TASK INPUT START

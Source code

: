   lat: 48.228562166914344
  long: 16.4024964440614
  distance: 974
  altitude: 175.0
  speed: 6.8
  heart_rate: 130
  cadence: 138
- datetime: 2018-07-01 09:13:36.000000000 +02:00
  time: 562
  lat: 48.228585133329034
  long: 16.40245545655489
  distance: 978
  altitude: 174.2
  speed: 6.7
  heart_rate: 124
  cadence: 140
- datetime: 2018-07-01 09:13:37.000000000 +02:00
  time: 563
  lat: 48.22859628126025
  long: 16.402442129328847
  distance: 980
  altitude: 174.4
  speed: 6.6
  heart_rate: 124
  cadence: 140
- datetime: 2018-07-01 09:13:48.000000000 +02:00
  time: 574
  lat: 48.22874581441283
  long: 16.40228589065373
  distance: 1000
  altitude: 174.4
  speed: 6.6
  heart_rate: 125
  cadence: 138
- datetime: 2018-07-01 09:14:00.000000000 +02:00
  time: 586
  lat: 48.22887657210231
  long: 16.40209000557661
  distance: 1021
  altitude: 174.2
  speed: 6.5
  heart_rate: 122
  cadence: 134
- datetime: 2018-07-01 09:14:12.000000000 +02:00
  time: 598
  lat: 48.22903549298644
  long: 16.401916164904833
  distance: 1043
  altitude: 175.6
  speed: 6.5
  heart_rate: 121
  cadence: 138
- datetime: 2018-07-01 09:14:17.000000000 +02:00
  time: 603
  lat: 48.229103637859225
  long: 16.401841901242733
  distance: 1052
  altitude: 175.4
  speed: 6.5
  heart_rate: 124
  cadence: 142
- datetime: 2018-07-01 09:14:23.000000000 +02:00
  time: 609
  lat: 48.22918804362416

TASK INPUT END

WORK REQUEST
Give back the data exactly.

RESULT FOR THIS TASK
Source code

:   lat: 48.228562166914344
  long: 16.4024964440614
  distance: 974
  altitude: 175.0
  speed: 6.8
  heart_rate: 130
  cadence: 138
- datetime: 2018-07-01 09:13:36.000000000 +02:00
  time: 562
  lat: 48.228585133329034
  long: 16.40245545655489
  distance: 978
  altitude: 174.2
  speed: 6.7
  heart_rate: 124
  cadence: 140
- datetime: 2018-07-01 09:13:37.000000000 +02:00
  time: 563
  lat: 48.22859628126025
  long: 16.402442129328847
  distance: 980
  altitude: 174.4
  speed: 6.6
  heart_rate: 124
  cadence: 140
- datetime: 2018-07-01 09:13:48.000000000 +02:00
  time: 574
  lat: 48.22874581441283
  long: 16.40228589065373
  distance: 1000
  altitude: 174.4
  speed: 6.6
  heart_rate: 125
  cadence: 138
- datetime: 2018-07-01 09:14:00.000000000 +02:00
  time: 586
  lat: 48.22887657210231
  long: 16.40209000557661
  distance: 1021
  altitude: 174.2
  speed: 6.5
  heart_rate: 122
  cadence: 134
- datetime: 2018-07-01 09:14:12.000000000 +02:00
  time: 598
  lat: 48.22903549298644
  long: 16.401916164904833
  distance: 1043
  altitude: 175.6
  speed: 6.5
  heart_rate: 121
  cadence: 138
- datetime: 2018-07-01 09:14:17.000000000 +02:00
  time: 603
  lat: 48.229103637859225
  long: 16.401841901242733
  distance: 1052
  altitude: 175.4
  speed: 6.5
  heart_rate: 124
  cadence: 142
- datetime: 2018-07-01 09:14:23.000000000 +02:00
  time: 609
  lat: 48.22918804362416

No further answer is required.